ARMINDO, Adalberto Paulino Falso [1], SILVA, Adriana Ferreira da [2]

ARMINDO, Adalberto Paulino Falso. SILVA, Adriana Ferreira da. O Desenho De Projetos Como Valor Agregado Na Gestão Das Pequenas E Médias Empresas Em Moçambique. Revista Científica Multidisciplinar Núcleo do Conhecimento. Ano 06, Ed. 04, Vol. 11, pp. 84-101. Abril de 2021. ISSN: 2448-0959, Link de acesso: https://www.nucleodoconhecimento.com.br/administracao/desenho-de-projetos, DOI: 10.32749/nucleodoconhecimento.com.br/administracao/desenho-de-projetos

RESUMO

Nos dias de hoje, os  desafios das pequenas e médias empresas são a sua continuidade no mercado, para que isso ocorra elas dependem do abandono dos modelos de gestão tradicionais e da adoção dos modelos de gestão modernos. Assim sendo, o desenho de projeto é visto como uma metodologia de operações e inovações nas organizações. Acreditando no contexto preliminar descrito acima, se formulou a seguinte pergunta: que fatores se associam para ausência de desenho de projeto para agregar valores na gestão das pequenas e médias empresas em Moçambique? E para dar as respostas sobre o problema de pesquisa, foram formulados os objetivos, geral: estudar os fatores que se associam para ausência de desenho de projeto na gestão das pequenas e médias empresas em Moçambique e, como específicos: (i) descrever os modelos organizacionais aplicados na gestão das pequenas e médias empresas; (ii) levantar as conceções teóricas e práticas sobre gestão de projetos organizacionais; (iii) Identificar os fatores que associam para ausência de desenho de projetos na gestão das pequenas e médias empresas e (iv) definir possíveis modelos organizacionais para gestão das pequenas e médias empresas. O artigo teve uma abordagem quantitativa e qualitativa e é uma pesquisa do tipo exploratória. Este artigo, traz como resultados, um novo paradigma para gestão das pequenas e médias empresas moçambicanas.
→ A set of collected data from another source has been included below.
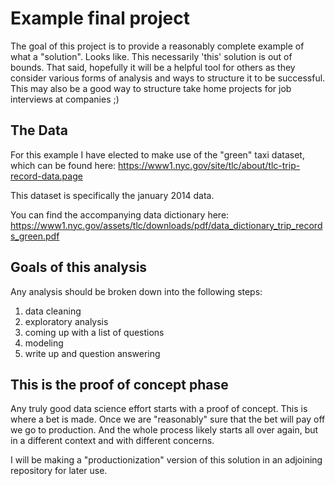 # Example final project

The goal of this project is to provide a reasonably complete example of what a "solution".  Looks like.  This necessarily 'this' solution is out of bounds.  That said, hopefully it will be a helpful tool for others as they consider various forms of analysis and ways to structure it to be successful.  This may also be a good way to structure take home projects for job interviews at companies ;)

## The Data

For this example I have elected to make use of the "green" taxi dataset, which can be found here: https://www1.nyc.gov/site/tlc/about/tlc-trip-record-data.page

This dataset is specifically the january 2014 data.

You can find the accompanying data dictionary here: https://www1.nyc.gov/assets/tlc/downloads/pdf/data_dictionary_trip_records_green.pdf

## Goals of this analysis

Any analysis should be broken down into the following steps:

1. data cleaning
2. exploratory analysis
3. coming up with a list of questions
4. modeling
5. write up and question answering

## This is the proof of concept phase

Any truly good data science effort starts with a proof of concept.  This is where a bet is made.  Once we are "reasonably" sure that the bet will pay off we go to production.  And the whole process likely starts all over again, but in a different context and with different concerns.

I will be making a "productionization" version of this solution in an adjoining repository for later use.

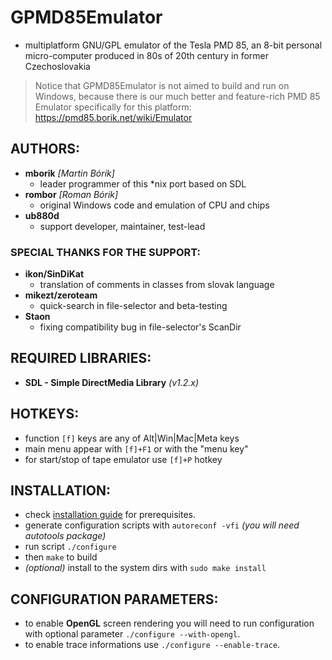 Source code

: # GPMD85Emulator
- multiplatform GNU/GPL emulator of the Tesla PMD 85, an 8-bit personal
  micro-computer produced in 80s of 20th century in former Czechoslovakia

> Notice that GPMD85Emulator is not aimed to build and run on Windows,
> because there is our much better and feature-rich PMD 85 Emulator
> specifically for this platform: https://pmd85.borik.net/wiki/Emulator

## AUTHORS:
- **mborik** _[Martin Bórik]_
  - leader programmer of this *nix port based on SDL
- **rombor** _[Roman Bórik]_
  - original Windows code and emulation of CPU and chips
- **ub880d**
  - support developer, maintainer, test-lead

### SPECIAL THANKS FOR THE SUPPORT:
- **ikon/SinDiKat**
  - translation of comments in classes from slovak language
- **mikezt/zeroteam**
  - quick-search in file-selector and beta-testing
- **Staon**
  - fixing compatibility bug in file-selector's ScanDir

## REQUIRED LIBRARIES:
- **SDL - Simple DirectMedia Library** _(v1.2.x)_

## HOTKEYS:
- function `[f]` keys are any of Alt|Win|Mac|Meta keys
- main menu appear with `[f]+F1` or with the "menu key"
- for start/stop of tape emulator use `[f]+P` hotkey

## INSTALLATION:
- check [installation guide](INSTALL.md) for prerequisites.
- generate configuration scripts with `autoreconf -vfi`
  _(you will need autotools package)_
- run script `./configure`
- then `make` to build
- _(optional)_ install to the system dirs with `sudo make install`

## CONFIGURATION PARAMETERS:
- to enable **OpenGL** screen rendering you will need to run configuration
  with optional parameter `./configure --with-opengl`.
- to enable trace informations use `./configure --enable-trace`.

##  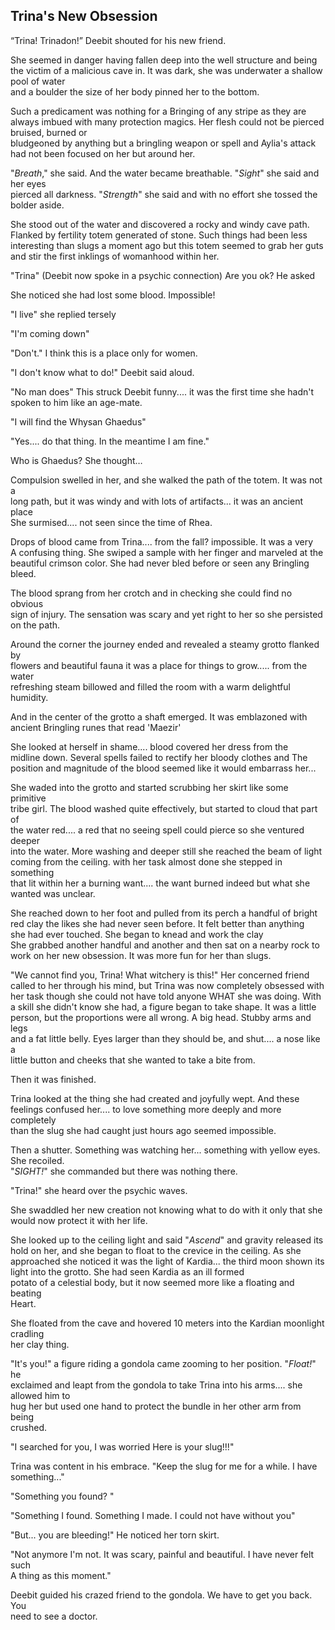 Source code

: ## Trina's New Obsession

“Trina! Trinadon!”  Deebit shouted for his new friend.

She seemed in danger having fallen deep into the well structure and being the victim of a malicious cave in. It was dark, she was underwater a shallow pool of water  
and a boulder the size of her body pinned her to the bottom.

Such a predicament was nothing for a Bringing of any stripe as they are always imbued with many protection magics. Her flesh could not be pierced bruised, burned or  
bludgeoned by anything but a bringling weapon or spell and Aylia's attack had not been focused on her but around her.

"*Breath*," she said. And the water became breathable. "*Sight*" she said and her eyes  
pierced all darkness. "*Strength*" she said and with no effort she tossed the  
bolder aside.

She stood out of the water and discovered a rocky and windy cave path. Flanked by fertility totem generated of stone. Such things had been less interesting than slugs a moment ago but this totem seemed to grab her guts and stir the first inklings of womanhood within her.

"Trina" (Deebit now spoke in a psychic connection) Are you ok? He asked  

She noticed she had lost some blood. Impossible\!  

"I live" she replied tersely  

"I'm coming down"  

"Don't." I think this is a place only for women.  

"I don't know what to do!" Deebit said aloud.  

"No man does" This struck Deebit funny.... it was the first time she hadn't spoken to him like an age-mate.  

"I will find the Whysan Ghaedus"  

"Yes.... do that thing. In the meantime I am fine."    

Who is Ghaedus? She thought…

Compulsion swelled in her, and she walked the path of the totem. It was not a  
long path, but it was windy and with lots of artifacts... it was an ancient place  
She surmised.... not seen since the time of Rhea.  

Drops of blood came from Trina.... from the fall? impossible. It was a very  
A confusing thing. She swiped a sample with her finger and marveled at the  
beautiful crimson color. She had never bled before or seen any Bringling  
bleed.  

The blood sprang from her crotch and in checking she could find no obvious  
sign of injury. The sensation was scary and yet right to her so she persisted  
on the path.

Around the corner the journey ended and revealed a steamy grotto flanked by  
flowers and beautiful fauna it was a place for things to grow..... from the water  
refreshing steam billowed and filled the room with a warm delightful humidity.

And in the center of the grotto a shaft emerged.  It was emblazoned with ancient Bringling runes that read 'Maezir'

She looked at herself in shame.... blood covered her dress from the  
midline down. Several spells failed to rectify her bloody clothes and 
The position and magnitude of the blood seemed like it would embarrass her...

She waded into the grotto and started scrubbing her skirt like some primitive  
tribe girl. The blood washed quite effectively, but started to cloud that part of  
the water red.... a red that no seeing spell could pierce so she ventured deeper  
into the water. More washing and deeper still she reached the beam of light  
coming from the ceiling. with her task almost done she stepped in something  
that lit within her a burning want.... the want burned indeed but what she  
wanted was unclear.

She reached down to her foot and pulled from its perch a handful of bright  
red clay the likes she had never seen before. It felt better than anything  
she had ever touched. She began to knead and work the clay  
She grabbed another handful and another and then sat on a nearby rock to  
work on her new obsession.  It was more fun for her than slugs.

"We cannot find you, Trina\! What witchery is this\!" Her concerned friend  
called to her through his mind, but Trina was now completely obsessed with  
her task though she could not have told anyone WHAT she was doing. With a skill she didn't know she had, a figure began to take shape. It was a little  
person, but the proportions were all wrong. A big head. Stubby arms and legs  
and a fat little belly. Eyes larger than they should be, and shut.... a nose like a  
little button and cheeks that she wanted to take a bite from.

Then it was finished.

Trina looked at the thing she had created and joyfully wept. And these  
feelings confused her.... to love something more deeply and more completely  
than the slug she had caught just hours ago seemed impossible.

Then a shutter. Something was watching her... something with yellow eyes. She recoiled.  
"*SIGHT!*" she commanded but there was nothing there.  

"Trina\!" she heard over the psychic waves.  

She swaddled her new creation not knowing what to do with it only that she  
would now protect it with her life.

She looked up to the ceiling light and said "*Ascend*" and gravity released its  
hold on her, and she began to float to the crevice in the ceiling. As she  
approached she noticed it was the light of Kardia... the third moon shown its  
light into the grotto. She had seen Kardia as an ill formed  
potato of a celestial body, but it now seemed more like a floating and beating  
Heart.

She floated from the cave and hovered 10 meters into the Kardian moonlight cradling  
her clay thing.

"It's you\!" a figure riding a gondola came zooming to her position. "*Float!*" he  
exclaimed and leapt from the gondola to take Trina into his arms.... she allowed him to  
hug her but used one hand to protect the bundle in her other arm from being  
crushed. 

"I searched for you, I was worried Here is your slug!!!"  

Trina was content in his embrace. "Keep the slug for me for a while. I have  
something..."  

"Something you found? "  

"Something I found. Something I made. I could not have without you"  

"But... you are bleeding!" He noticed her torn skirt.  

"Not anymore I'm not. It was scary, painful and beautiful. I have never felt such  
A thing as this moment."  

Deebit guided his crazed friend to the gondola. We have to get you back. You  
need to see a doctor.
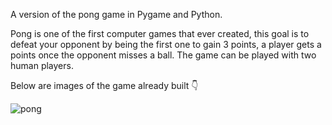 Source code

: A version of the pong game in Pygame and Python.

Pong is one of the first computer games that ever created, this goal is to defeat your opponent by being the first one to gain 3 points, a player gets a points once the opponent misses a ball.
The game can be played with two human players.

Below are images of the game already built 👇

<image src="captura\capturita.png" alt="pong">
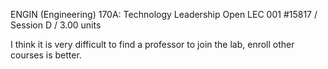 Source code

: ENGIN (Engineering) 170A: Technology Leadership
Open
LEC 001 #15817 / Session D / 3.00 units 


I think it is very difficult to find a professor to join the lab, enroll other courses is better.
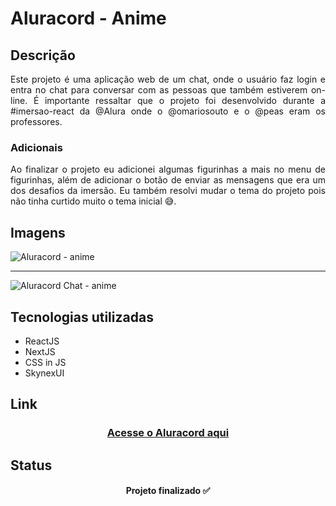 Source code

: # Aluracord - Anime

## Descrição

<div align="justify">
  
Este projeto é uma aplicação web de um chat, onde o usuário faz login e entra no chat para conversar com as pessoas que também estiverem on-line. É importante ressaltar que o projeto foi desenvolvido durante a #imersao-react da @Alura onde o @omariosouto e o @peas eram os professores.
  
  <h3>Adicionais</h3>
  
Ao finalizar o projeto eu adicionei algumas figurinhas a mais no menu de figurinhas, além de adicionar o botão de enviar as mensagens que era um dos desafios da imersão. Eu também resolvi mudar o tema do projeto pois não tinha curtido muito o tema inicial 😅.
  
</div>

## Imagens

![Aluracord - anime](https://user-images.githubusercontent.com/86028187/151631070-5569277d-3e3e-429d-bc1a-b5fa36735cf8.png)

<hr>

![Aluracord Chat - anime](https://user-images.githubusercontent.com/86028187/151631080-26462c1b-bbec-474a-8ccb-7ad2c3e941c8.png)

## Tecnologias utilizadas

- ReactJS
- NextJS
- CSS in JS
- SkynexUI

## Link

<div align="center">
  <h3><a href="https://aluracord-matrix-8gh4gpxd6-deyvidjesus.vercel.app/" target="_blank" >Acesse o Aluracord aqui</a></h3>
</div>

## Status
<h4 align="center">Projeto finalizado ✅</h4>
Ela traz ainda o contributo e oportunidades para os gestores das empresas e linhas de continuidade em estudos posteriores neste campo e em outras áreas.

Palavras-Chave: Gestão estratégica, inovação, pequenas e médias empresas, desenho de projeto.

INTRODUÇÃO

Nos dias de hoje, os  desafios das pequenas e médias empresas é a sua continuidade no mercado, porém dependem do abandono dos modelos de gestão tradicionais e da adoção dos modelos de gestão modernos que facilitam a introdução de novas tecnologias de produção e a fidelização dos clientes de modo a garantir a sua sustentabilidade social, económica e ambiental.

Nas abordagens sobre o processo de inovação, ainda que a atenção esteja na circulação de habilidades dos colaboradores das organizações, onde a liderança deve estar também disposta ao processo de inovação da organização, tendo como ponto de partida a aceitação de mudança organizacional interna para aceitar a introdução de novas tecnologias nos seus processos internos.

Na abordagem científica, a pesquisa traz oportunidades para contribuir e acrescentar suporte teórico e crítico para os gestores, proprietários das pequenas e médias empresas e linhas de continuidade em estudos posteriores neste campo e em outras áreas.

A nível mundial, as pequenas e médias empresas são vistas como catalisadoras do crescimento e desenvolvimento socioeconómico de qualquer país, dada a sua contribuição na geração de renda, posto de trabalho direto e indireto, mobilização de recursos sociais e econômicos e promovem a competitividade económica. Existem várias abordagens sobre o desenho de projetos organizacionais, mas em Moçambique o estudo traz uma nova abordagem entre o cruzamento de desenho de projetos e a gestão de pequenas e médias empresas para responder aos desafios atuais do mercado.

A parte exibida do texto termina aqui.